Il est très remarquable que la première des petites pièces qui composent ce spectacle et qui nous fait assister aux remontrances d’un père à sa fille insurgée contre les traditions, débute par une entrée de fantômes, ou, si l’on veut, que les personnages, hommes et femmes, qui vont servir au développement d’un sujet dramatique mais familier, nous apparaissent d’abord dans leur état spectral de personnages, soient vus sous l’angle de l’hallucination qui est le propre de tout personnage de théâtre, avant de permettre aux situations de cette sorte de sketch symbolique, d’évoluer. Ici d’ailleurs les situations ne sont qu’un prétexte. Le drame n’évolue pas entre des sentiments, mais entre des états d’esprits, eux-mêmes ossifiés et réduits à des gestes, — des schémas. En somme les Balinais réalisent, avec la plus extrême rigueur, l’idée du théâtre pur, où tout, conception comme réalisation, ne vaut, n’a d’existence que par son degré d’objectivation sur la scène. Ils démontrent victorieusement la prépondérance absolue du metteur en scène dont le pouvoir de création élimine les mots. Les thèmes sont vagues, abstraits, extrêmement généraux. Seul, leur donne vie, le foisonnement compliqué de tous les artifices scéniques qui imposent à notre esprit comme l’idée d’une métaphysique tirée d’une utilisation nouvelle du geste et de la voix.

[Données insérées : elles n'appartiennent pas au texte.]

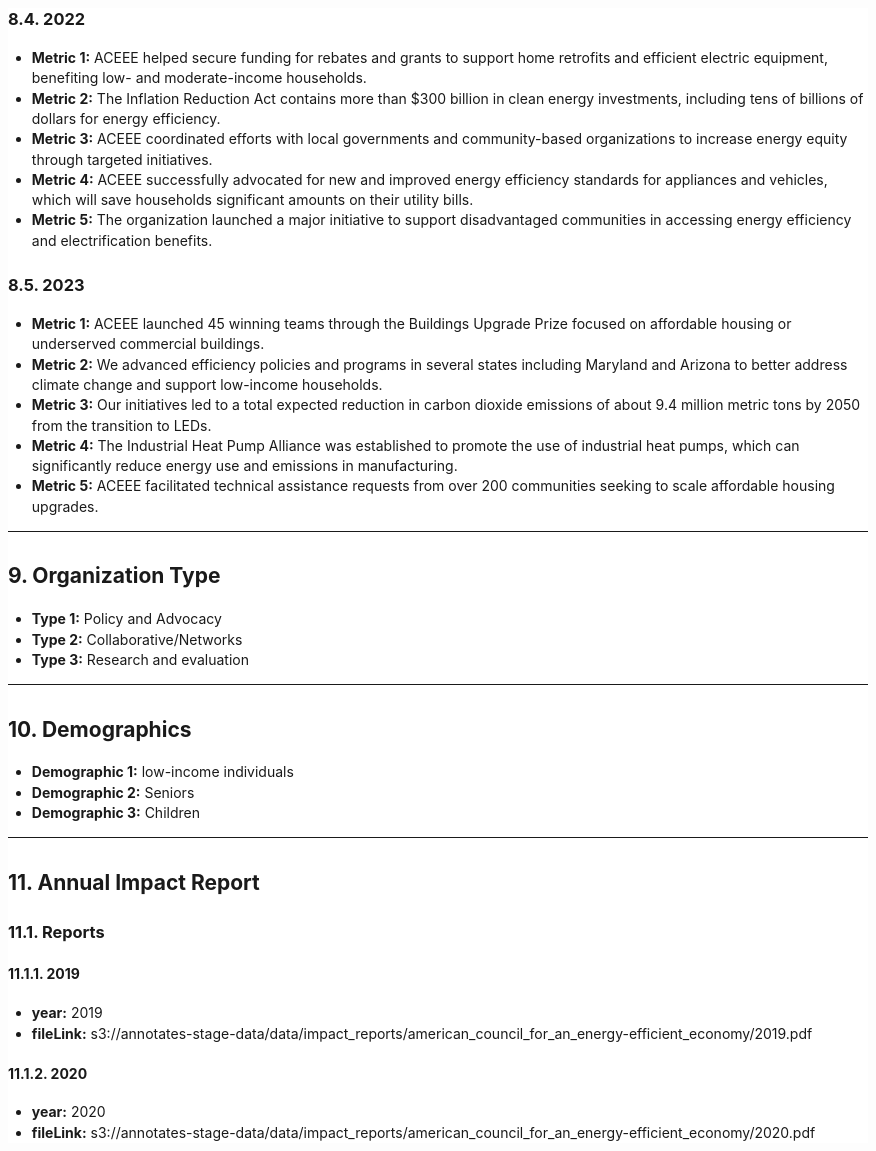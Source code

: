 ### 8.4. 2022
- **Metric 1:** ACEEE helped secure funding for rebates and grants to support home retrofits and efficient electric equipment, benefiting low- and moderate-income households.
- **Metric 2:** The Inflation Reduction Act contains more than $300 billion in clean energy investments, including tens of billions of dollars for energy efficiency.
- **Metric 3:** ACEEE coordinated efforts with local governments and community-based organizations to increase energy equity through targeted initiatives.
- **Metric 4:** ACEEE successfully advocated for new and improved energy efficiency standards for appliances and vehicles, which will save households significant amounts on their utility bills.
- **Metric 5:** The organization launched a major initiative to support disadvantaged communities in accessing energy efficiency and electrification benefits.

### 8.5. 2023
- **Metric 1:** ACEEE launched 45 winning teams through the Buildings Upgrade Prize focused on affordable housing or underserved commercial buildings.
- **Metric 2:** We advanced efficiency policies and programs in several states including Maryland and Arizona to better address climate change and support low-income households.
- **Metric 3:** Our initiatives led to a total expected reduction in carbon dioxide emissions of about 9.4 million metric tons by 2050 from the transition to LEDs.
- **Metric 4:** The Industrial Heat Pump Alliance was established to promote the use of industrial heat pumps, which can significantly reduce energy use and emissions in manufacturing.
- **Metric 5:** ACEEE facilitated technical assistance requests from over 200 communities seeking to scale affordable housing upgrades.

---

## 9. Organization Type
- **Type 1:** Policy and Advocacy
- **Type 2:** Collaborative/Networks
- **Type 3:** Research and evaluation

---

## 10. Demographics
- **Demographic 1:** low-income individuals
- **Demographic 2:** Seniors
- **Demographic 3:** Children

---

## 11. Annual Impact Report
### 11.1. Reports
#### 11.1.1. 2019
- **year:** 2019
- **fileLink:** s3://annotates-stage-data/data/impact_reports/american_council_for_an_energy-efficient_economy/2019.pdf

#### 11.1.2. 2020
- **year:** 2020
- **fileLink:** s3://annotates-stage-data/data/impact_reports/american_council_for_an_energy-efficient_economy/2020.pdf
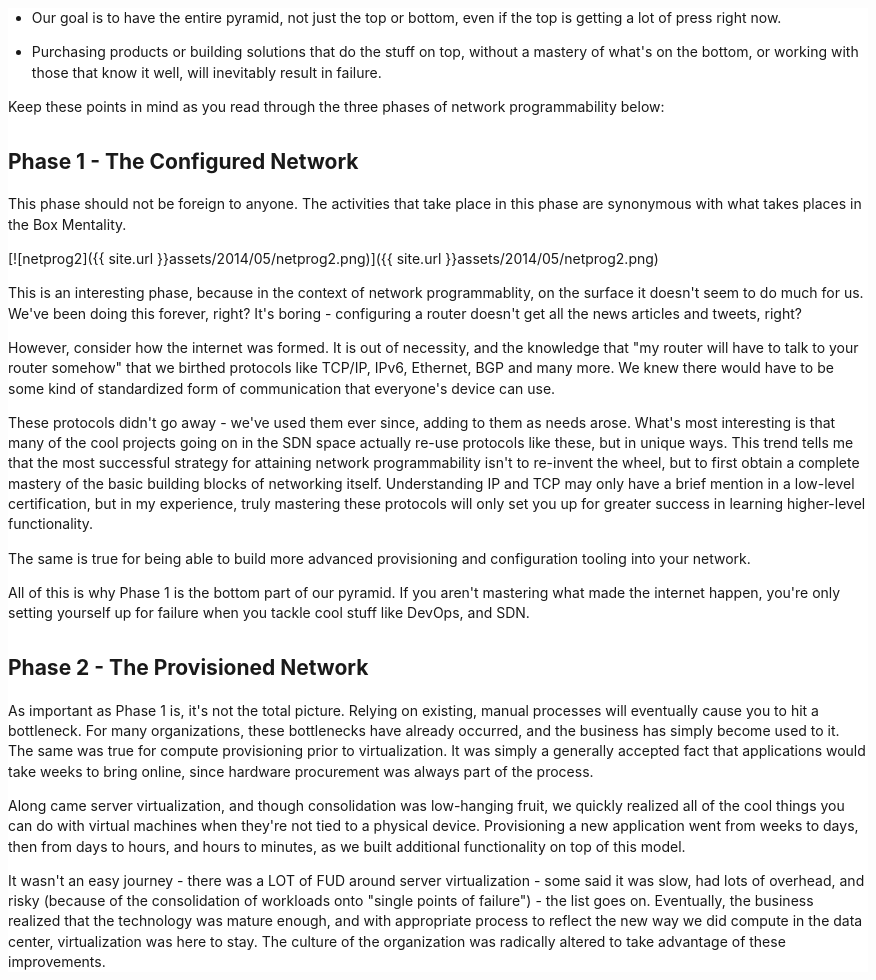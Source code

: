   * Our goal is to have the entire pyramid, not just the top or bottom, even if the top is getting a lot of press right now.
	
  * Purchasing products or building solutions that do the stuff on top, without a mastery of what's on the bottom, or working with those that know it well, will inevitably result in failure.

Keep these points in mind as you read through the three phases of network programmability below:

## Phase 1 - The Configured Network

This phase should not be foreign to anyone. The activities that take place in this phase are synonymous with what takes places in the Box Mentality.

[![netprog2]({{ site.url }}assets/2014/05/netprog2.png)]({{ site.url }}assets/2014/05/netprog2.png)

This is an interesting phase, because in the context of network programmablity, on the surface it doesn't seem to do much for us. We've been doing this forever, right? It's boring - configuring a router doesn't get all the news articles and tweets, right?

However, consider how the internet was formed. It is out of necessity, and the knowledge that "my router will have to talk to your router somehow" that we birthed protocols like TCP/IP, IPv6, Ethernet, BGP and many more. We knew there would have to be some kind of standardized form of communication that everyone's device can use.

These protocols didn't go away - we've used them ever since, adding to them as needs arose. What's most interesting is that many of the cool projects going on in the SDN space actually re-use protocols like these, but in unique ways. This trend tells me that the most successful strategy for attaining network programmability isn't to re-invent the wheel, but to first obtain a complete mastery of the basic building blocks of networking itself. Understanding IP and TCP may only have a brief mention in a low-level certification, but in my experience, truly mastering these protocols will only set you up for greater success in learning higher-level functionality.

The same is true for being able to build more advanced provisioning and configuration tooling into your network.

All of this is why Phase 1 is the bottom part of our pyramid. If you aren't mastering what made the internet happen, you're only setting yourself up for failure when you tackle cool stuff like DevOps, and SDN.

## Phase 2 - The Provisioned Network

As important as Phase 1 is, it's not the total picture. Relying on existing, manual processes will eventually cause you to hit a bottleneck. For many organizations, these bottlenecks have already occurred, and the business has simply become used to it. The same was true for compute provisioning prior to virtualization. It was simply a generally accepted fact that applications would take weeks to bring online, since hardware procurement was always part of the process.

Along came server virtualization, and though consolidation was low-hanging fruit, we quickly realized all of the cool things you can do with virtual machines when they're not tied to a physical device. Provisioning a new application went from weeks to days, then from days to hours, and hours to minutes, as we built additional functionality on top of this model.

It wasn't an easy journey - there was a LOT of FUD around server virtualization - some said it was slow, had lots of overhead, and risky (because of the consolidation of workloads onto "single points of failure") - the list goes on. Eventually, the business realized that the technology was mature enough, and with appropriate process to reflect the new way we did compute in the data center, virtualization was here to stay. The culture of the organization was radically altered to take advantage of these improvements.
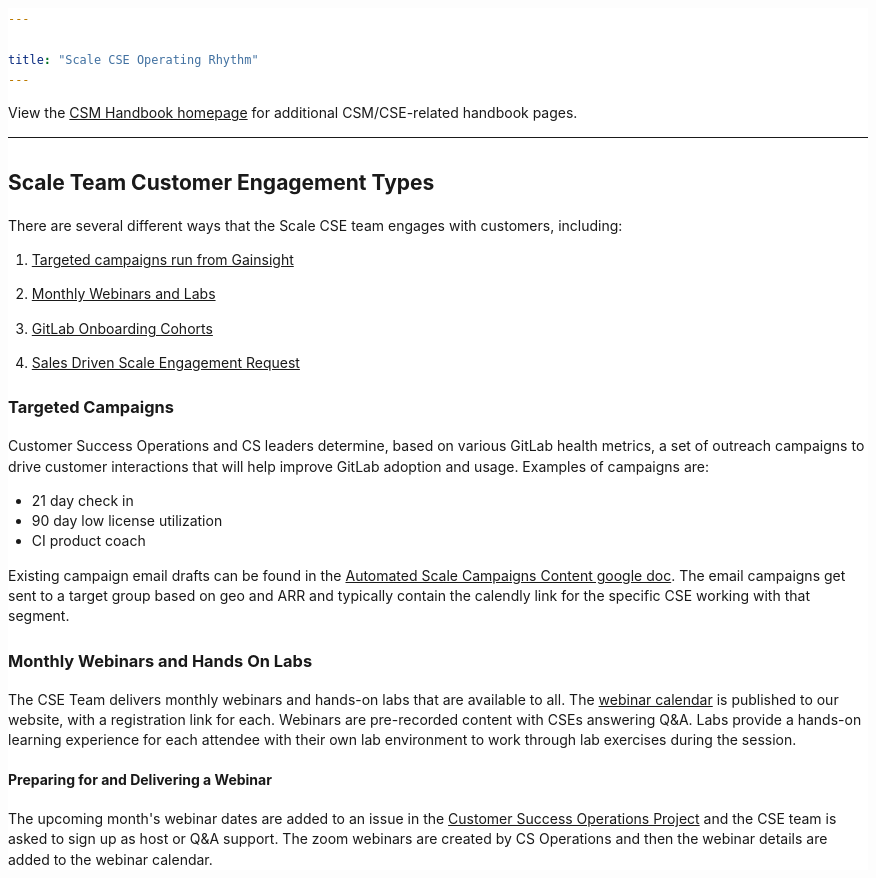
 ```yaml
---

title: "Scale CSE Operating Rhythm"
---
```







View the [CSM Handbook homepage](/handbook/customer-success/csm/) for additional CSM/CSE-related handbook pages.

---
## Scale Team Customer Engagement Types

There are several different ways that the Scale CSE team engages with customers, including:
1. [Targeted campaigns run from Gainsight](#targeted-campaigns) 

1. [Monthly Webinars and Labs](#monthly-webinars-and-hands-on-labs)
1. [GitLab Onboarding Cohorts](#scale-onboarding-cohorts)
1. [Sales Driven Scale Engagement Request](#scale-engagement-request-process) 


### Targeted Campaigns
Customer Success Operations and CS leaders determine, based on various GitLab health metrics, a set of outreach campaigns to drive customer interactions that will help improve GitLab adoption and usage.  Examples of campaigns are:
 - 21 day check in
 - 90 day low license utilization
 - CI product coach

  Existing campaign email drafts can be found in the [Automated Scale Campaigns Content google doc](https://docs.google.com/document/d/1Db6y_i2gPQrPnJkJpAAbfFKQtw4c5VgSFJcHKDG-4hk/edit?usp=sharing).  The email campaigns get sent to a target group based on geo and ARR and typically contain the calendly link for the specific CSE working with that segment.

### Monthly Webinars and Hands On Labs

The CSE Team delivers monthly webinars and hands-on labs that are available to all.  The [webinar calendar](/handbook/customer-success/csm/segment/scale/webinar-calendar/) is published to our website, with a registration link for each.  Webinars are pre-recorded content with CSEs answering Q&A.  Labs provide a hands-on learning experience for each attendee with their own lab environment to work through lab exercises during the session.

#### Preparing for and Delivering a Webinar

The upcoming month's webinar dates are added to an issue in the [Customer Success Operations Project](https://gitlab.com/gitlab-com/sales-team/field-operations/customer-success-operations/-/issues/?label_name%5B%5D=CSOps%20-%20Scale) and the CSE team is asked to sign up as host or Q&A support.  The zoom webinars are created by CS Operations and then the webinar details are added to the webinar calendar.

Ce qu’il y a en effet de curieux dans tous ces gestes, dans ces attitudes anguleuses et brutalement coupées, dans ces modulations syncopées de l’arrière-gorge, dans ces phrases musicales qui tournent court, dans ces vols d’élytres, ces bruissements de branches, ces sons de caisses creuses, ces grincements d’automates, ces danses de mannequins animés, c’est : qu’à travers leur dédale de gestes, d’attitudes, de cris jetés dans l’air, à travers des évolutions et des courbes qui ne laissent aucune portion de l’espace scénique inutilisée, se dégage le sens d’un nouveau langage physique à base de signes et non plus de mots. Ces acteurs avec leurs robes géométriques semblent des hiéroglyphes animés. Et il n’est pas jusqu’à la forme de leurs robes qui, déplaçant l’axe de la taille humaine, ne crée à côté des vêtements de ces guerriers en état de transe et de guerre perpétuelle, des sortes de vêtements symboliques, des vêtements seconds, qui n’inspirent, ces robes, une idée intellectuelle, et ne se relient par tous les entre-croisements de leurs lignes à tous les entre-croisements des perspectives de l’air. Ces signes spirituels ont un sens précis, qui ne nous frappe plus qu’intuitivement, mais avec assez de violence pour rendre inutile toute traduction dans un langage logique et discursif. Et pour des amateurs de réalisme à tout prix, qui se fatigueraient de ces allusions perpétuelles à des attitudes secrètes et détournées de la pensée, il reste le jeu éminemment réaliste du double qui s’effare des apparitions de l’au-delà. Ces tremblements, ces glapissements puérils, ce talon qui heurte le sol en cadence suivant l’automatisme même de l’inconscient déchaîné, ce double qui, à un moment donné se cache derrière sa propre réalité, voilà une description de la peur qui vaut pour toutes les latitudes et qui montre qu’aussi bien dans l’humain que dans le surhumain les Orientaux peuvent nous rendre des points en matière de réalité.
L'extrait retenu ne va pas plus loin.